> ABOUT THIS TASK
Nothing but the lines from the one containing "Security announcements and" through the end of the entries should be set down, each exactly as written.

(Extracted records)

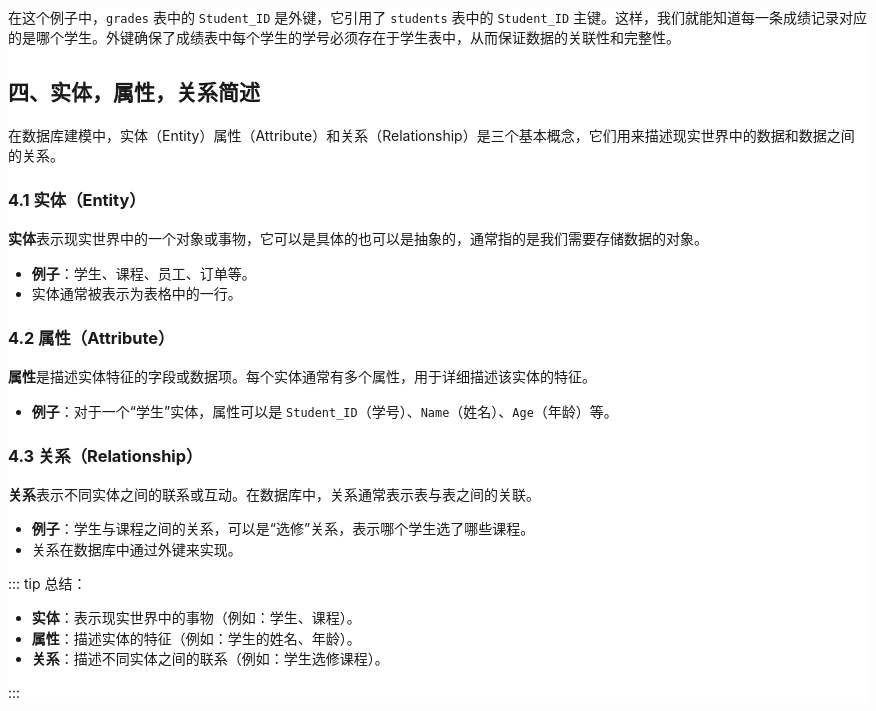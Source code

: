 在这个例子中，`grades` 表中的 `Student_ID` 是外键，它引用了 `students` 表中的 `Student_ID` 主键。这样，我们就能知道每一条成绩记录对应的是哪个学生。外键确保了成绩表中每个学生的学号必须存在于学生表中，从而保证数据的关联性和完整性。

## 四、实体，属性，关系简述

在数据库建模中，实体（Entity）属性（Attribute）和关系（Relationship）是三个基本概念，它们用来描述现实世界中的数据和数据之间的关系。

### 4.1 实体（Entity）

**实体**表示现实世界中的一个对象或事物，它可以是具体的也可以是抽象的，通常指的是我们需要存储数据的对象。

- **例子**：学生、课程、员工、订单等。
- 实体通常被表示为表格中的一行。

### 4.2 属性（Attribute）

**属性**是描述实体特征的字段或数据项。每个实体通常有多个属性，用于详细描述该实体的特征。

- **例子**：对于一个“学生”实体，属性可以是 `Student_ID`（学号）、`Name`（姓名）、`Age`（年龄）等。

### 4.3 关系（Relationship）

**关系**表示不同实体之间的联系或互动。在数据库中，关系通常表示表与表之间的关联。

- **例子**：学生与课程之间的关系，可以是“选修”关系，表示哪个学生选了哪些课程。
- 关系在数据库中通过外键来实现。

::: tip 总结：

- **实体**：表示现实世界中的事物（例如：学生、课程）。
- **属性**：描述实体的特征（例如：学生的姓名、年龄）。
- **关系**：描述不同实体之间的联系（例如：学生选修课程）。

:::

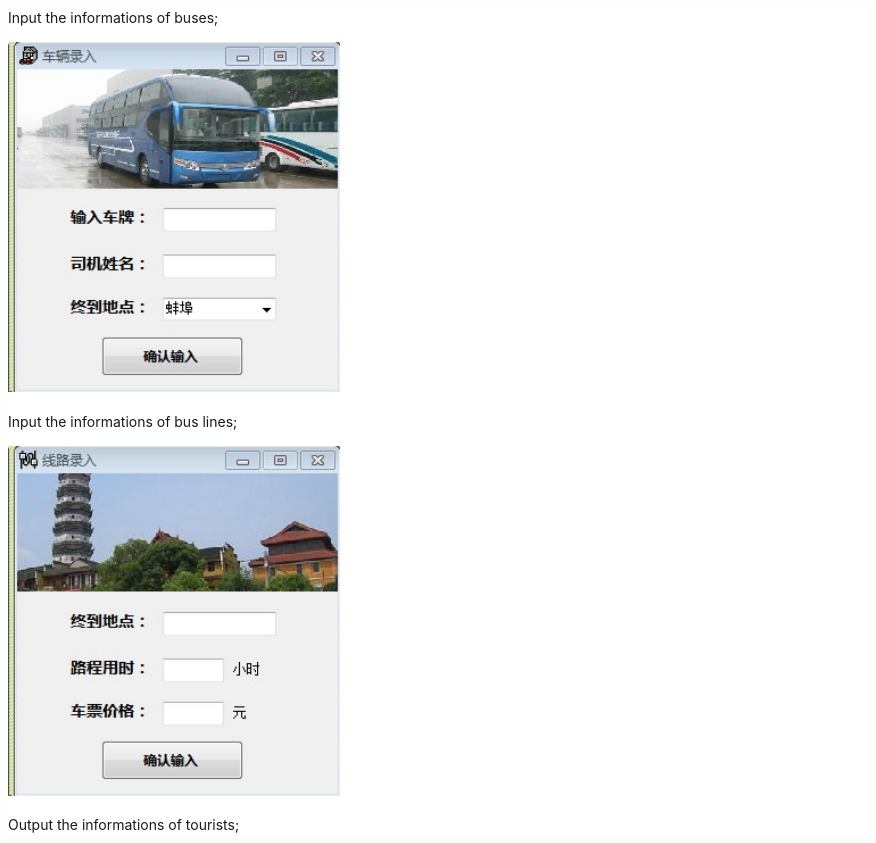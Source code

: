 Input the informations of buses;

<img src='mdimage/image10.png' height='350px'/>

Input the informations of bus lines;

<img src='mdimage/image11.png' height='350px'/>

Output the informations of tourists;
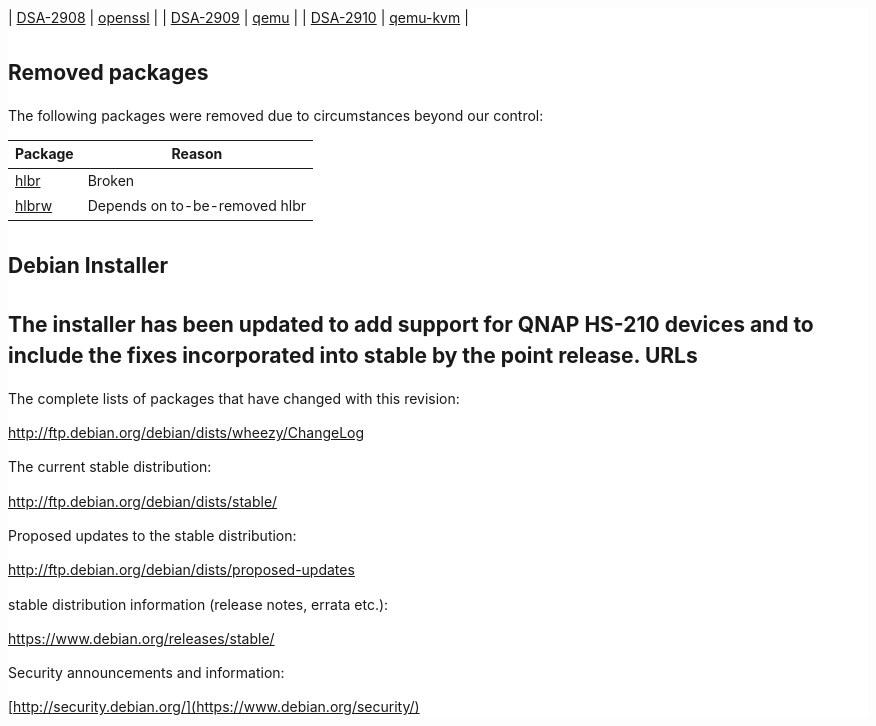 | [DSA-2908](https://www.debian.org/security/2014/dsa-2908) | [openssl](https://packages.debian.org/src:openssl) |
| [DSA-2909](https://www.debian.org/security/2014/dsa-2909) | [qemu](https://packages.debian.org/src:qemu) |
| [DSA-2910](https://www.debian.org/security/2014/dsa-2910) | [qemu-kvm](https://packages.debian.org/src:qemu-kvm) |


Removed packages
----------------


The following packages were removed due to circumstances beyond our
control:




| Package | Reason |
| --- | --- |
| [hlbr](https://packages.debian.org/src:hlbr) | Broken |
| [hlbrw](https://packages.debian.org/src:hlbrw) | Depends on to-be-removed hlbr |


Debian Installer
----------------


The installer has been updated to add support for QNAP HS-210 devices and
to include the fixes incorporated into stable by the point release.
URLs
----


The complete lists of packages that have changed with this
revision:



<http://ftp.debian.org/debian/dists/wheezy/ChangeLog>

The current stable distribution:



<http://ftp.debian.org/debian/dists/stable/>

Proposed updates to the stable distribution:



<http://ftp.debian.org/debian/dists/proposed-updates>

stable distribution information (release notes, errata etc.):



<https://www.debian.org/releases/stable/>

Security announcements and information:



[http://security.debian.org/](https://www.debian.org/security/)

> OUTPUT FOR THIS EXERCISE
Security announcements and information:



[http://security.debian.org/](https://www.debian.org/security/)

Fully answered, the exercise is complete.